We finally get on the road and head towards Skala Sikaminias. Our first stop is a fish taverna on a rock that juts out into the sea near a small clean beach where we are able to swim. Amarandi falls asleep so we have a peaceful lunch and then continue on the mountain road that follows the coast. Everywhere are signs of a military presence. Bunkers, bases, camouflaged sheds, radio towers and lots of young soldiers waiting for the next Turkish invasion. At Sikaminias we have a frappe in the tiny village that has somehow become infested with European tourists, and then take a swim at the beach around the bend where we had gone with Andrea's mother two years ago. Now there is a cafe and a fish taverna and the once empty beach. Several people still on the shore though the sun is setting behind the large mountains and the temperature is cooler. We drive back to Skala Thermis avoiding several wrecks with terrible Greek drivers. I remember when I had mentioned to Lue what a bad driver I thought her brother was and th at I was afraid to get in the car with him. She said that actually he was a very good driver because he could weave quickly in and out of traffic. I realize that this is the attitude here. A good driver is not someone who drives safely and considerately, but someone who drives like James Bond or Steve McQueen in Bullitt. If you drive fast, taking chances on the curves because you think your reflexes are quick enough to get you out of trouble then you are a good driver. I would not be considered a good driver. I'm one of those slow safe drivers who get good drivers killed when they try to pass us on mountain roads.
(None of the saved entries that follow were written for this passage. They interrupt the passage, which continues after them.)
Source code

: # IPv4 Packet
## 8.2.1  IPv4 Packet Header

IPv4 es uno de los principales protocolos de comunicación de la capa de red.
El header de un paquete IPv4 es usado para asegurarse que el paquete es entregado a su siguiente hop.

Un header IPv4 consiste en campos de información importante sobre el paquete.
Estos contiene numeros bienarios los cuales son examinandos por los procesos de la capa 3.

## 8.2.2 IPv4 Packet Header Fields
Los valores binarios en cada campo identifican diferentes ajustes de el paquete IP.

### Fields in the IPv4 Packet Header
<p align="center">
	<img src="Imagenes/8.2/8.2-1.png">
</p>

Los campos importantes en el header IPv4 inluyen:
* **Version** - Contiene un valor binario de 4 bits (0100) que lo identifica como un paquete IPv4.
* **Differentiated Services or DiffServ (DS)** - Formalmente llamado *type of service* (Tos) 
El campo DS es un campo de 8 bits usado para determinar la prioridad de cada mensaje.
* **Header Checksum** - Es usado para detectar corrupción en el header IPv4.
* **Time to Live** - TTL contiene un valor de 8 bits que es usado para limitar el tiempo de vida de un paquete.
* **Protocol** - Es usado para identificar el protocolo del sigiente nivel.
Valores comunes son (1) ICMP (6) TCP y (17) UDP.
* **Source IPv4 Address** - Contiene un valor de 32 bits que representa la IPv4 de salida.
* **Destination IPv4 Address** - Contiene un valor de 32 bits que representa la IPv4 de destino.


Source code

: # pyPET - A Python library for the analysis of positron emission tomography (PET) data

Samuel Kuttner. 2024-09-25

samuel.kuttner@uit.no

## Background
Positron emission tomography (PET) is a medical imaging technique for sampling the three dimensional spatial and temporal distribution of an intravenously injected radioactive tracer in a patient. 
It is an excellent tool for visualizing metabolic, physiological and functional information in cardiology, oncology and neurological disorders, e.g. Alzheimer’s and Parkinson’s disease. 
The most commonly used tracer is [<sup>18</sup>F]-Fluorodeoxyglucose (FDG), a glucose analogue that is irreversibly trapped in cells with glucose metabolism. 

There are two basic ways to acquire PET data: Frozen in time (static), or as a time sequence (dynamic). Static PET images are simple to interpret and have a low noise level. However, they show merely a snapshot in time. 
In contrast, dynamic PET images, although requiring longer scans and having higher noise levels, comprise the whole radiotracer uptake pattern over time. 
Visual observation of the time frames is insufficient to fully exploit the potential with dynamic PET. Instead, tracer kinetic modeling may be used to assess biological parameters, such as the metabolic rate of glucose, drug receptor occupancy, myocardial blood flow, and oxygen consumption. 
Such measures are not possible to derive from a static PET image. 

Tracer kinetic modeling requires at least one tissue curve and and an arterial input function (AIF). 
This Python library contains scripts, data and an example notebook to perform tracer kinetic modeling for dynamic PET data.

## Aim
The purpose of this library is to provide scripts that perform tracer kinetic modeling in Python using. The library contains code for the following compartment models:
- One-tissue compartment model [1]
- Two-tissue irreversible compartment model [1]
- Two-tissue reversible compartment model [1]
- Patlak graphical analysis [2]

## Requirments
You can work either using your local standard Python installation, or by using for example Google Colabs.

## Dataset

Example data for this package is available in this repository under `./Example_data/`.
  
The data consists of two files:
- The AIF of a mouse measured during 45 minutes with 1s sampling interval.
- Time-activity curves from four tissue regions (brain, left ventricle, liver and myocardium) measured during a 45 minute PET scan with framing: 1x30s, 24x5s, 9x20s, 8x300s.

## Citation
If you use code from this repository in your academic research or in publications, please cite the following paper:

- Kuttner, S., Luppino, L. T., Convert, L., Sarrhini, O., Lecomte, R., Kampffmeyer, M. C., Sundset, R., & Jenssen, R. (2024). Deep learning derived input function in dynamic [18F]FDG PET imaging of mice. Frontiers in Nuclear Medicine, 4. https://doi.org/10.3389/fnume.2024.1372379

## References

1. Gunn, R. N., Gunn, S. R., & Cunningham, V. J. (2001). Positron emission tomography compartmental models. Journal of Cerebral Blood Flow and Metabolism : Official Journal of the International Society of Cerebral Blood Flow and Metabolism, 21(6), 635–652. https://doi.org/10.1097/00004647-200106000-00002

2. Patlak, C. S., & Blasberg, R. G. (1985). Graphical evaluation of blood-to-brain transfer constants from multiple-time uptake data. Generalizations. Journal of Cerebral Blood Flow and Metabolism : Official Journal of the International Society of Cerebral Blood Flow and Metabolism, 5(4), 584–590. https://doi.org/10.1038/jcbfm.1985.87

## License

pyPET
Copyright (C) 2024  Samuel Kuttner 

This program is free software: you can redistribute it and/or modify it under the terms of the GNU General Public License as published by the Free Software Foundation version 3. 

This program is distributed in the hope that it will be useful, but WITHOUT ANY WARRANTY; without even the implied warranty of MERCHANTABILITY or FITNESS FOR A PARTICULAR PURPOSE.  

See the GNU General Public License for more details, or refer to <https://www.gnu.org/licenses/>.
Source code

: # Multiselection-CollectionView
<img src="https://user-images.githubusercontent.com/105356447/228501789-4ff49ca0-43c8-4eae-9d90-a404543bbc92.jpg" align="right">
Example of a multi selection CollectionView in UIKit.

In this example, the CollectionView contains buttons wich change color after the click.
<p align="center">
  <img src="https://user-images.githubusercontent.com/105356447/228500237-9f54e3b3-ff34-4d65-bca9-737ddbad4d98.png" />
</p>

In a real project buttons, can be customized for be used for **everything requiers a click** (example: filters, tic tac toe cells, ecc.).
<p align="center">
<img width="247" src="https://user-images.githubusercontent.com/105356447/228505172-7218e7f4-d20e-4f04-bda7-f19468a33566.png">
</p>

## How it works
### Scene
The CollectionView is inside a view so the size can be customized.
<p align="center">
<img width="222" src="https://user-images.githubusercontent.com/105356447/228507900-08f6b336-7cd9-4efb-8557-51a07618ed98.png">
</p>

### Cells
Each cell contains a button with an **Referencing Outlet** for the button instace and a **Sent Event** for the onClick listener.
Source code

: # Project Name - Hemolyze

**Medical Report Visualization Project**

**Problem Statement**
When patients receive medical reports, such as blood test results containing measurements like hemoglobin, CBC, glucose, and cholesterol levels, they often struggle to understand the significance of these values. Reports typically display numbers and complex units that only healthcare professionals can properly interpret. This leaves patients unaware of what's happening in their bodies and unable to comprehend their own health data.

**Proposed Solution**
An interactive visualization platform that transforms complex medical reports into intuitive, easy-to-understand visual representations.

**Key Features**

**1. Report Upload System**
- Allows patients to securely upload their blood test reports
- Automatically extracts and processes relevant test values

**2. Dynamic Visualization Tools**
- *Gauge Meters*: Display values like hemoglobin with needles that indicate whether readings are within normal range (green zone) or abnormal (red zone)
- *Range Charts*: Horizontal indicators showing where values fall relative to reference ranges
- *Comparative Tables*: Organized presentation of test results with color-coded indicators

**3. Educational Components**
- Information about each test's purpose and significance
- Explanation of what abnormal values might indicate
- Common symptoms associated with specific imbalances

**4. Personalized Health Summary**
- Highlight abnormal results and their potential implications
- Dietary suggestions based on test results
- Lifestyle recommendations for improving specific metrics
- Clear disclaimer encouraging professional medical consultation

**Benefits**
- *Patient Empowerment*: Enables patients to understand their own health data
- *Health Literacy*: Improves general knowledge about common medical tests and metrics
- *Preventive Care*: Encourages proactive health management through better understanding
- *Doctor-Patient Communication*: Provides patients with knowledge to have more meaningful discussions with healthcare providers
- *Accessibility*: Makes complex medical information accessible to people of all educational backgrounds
Our second night in Skala Thermis we wait half an hour for the waiter to take our order. I have to go in and take a bottle of ouzo and two glasses off the shelf just to keep from losing my self-control. Behind us, a fellow diner is yelling at the Serbian violin player telling him his music is inappropriate and to go away. I pay the violinist two hundred drachs for a Theodorakis song that he plays in such an overdramatic way as to antagonize our neighbor. Then Amarandi and I meet what seems like a very nice man who is cleaning the octopus behind the kitchen. I ask him how the spicy sundried mackerel is made and he tells me to go back to my table where he will join us "...because I have many things to tell you". Five minutes later he is at our table, complaining about his job, his life, the town, the visitors, and getting louder and more abusive every minute. He orders an ouzo which somehow ends up on our bill. When I go inside to pay he begins grabbing at Andrea every time he wants to make an impassioned point . Andrea finally insults him and he leaves to bother someone else. I refuse to pay for his ouzo which probably set him back half a days wages. When I return he is sitting with my idiot neighbor who had chased off the Serbian musician and they seem like they are made for each other. Andrea discovers a one thousand drachma mistake in the bill and goes to get some money back while Amarandi and I play with the octopus hanging from a clothesline at the next restaurant. We go home and fall asleep.

At three in the morning I hear yelling and swearing coming from the restaurant. It goes on for half an hour. It sounds like our friend the complaining octopus cleaner. The terrible smell of the harbor is so powerful it wakes Andrea up. I have this image of Lesvos as a rusted ship, leaking shit and toxic waste into the once clean Mediterranean, it's crew and passengers all intoxicated and insane from ouzo.

I wake up the next morning and can't pack fast enough. I feel bad because I really like Katie and Thanassis and feel like I'm deserting them. We also get a call from Lue and Ross and I could not in good consciousness recommend this island to them. Not that it's so terrible. It's just that we have to work so hard to find the good things about it.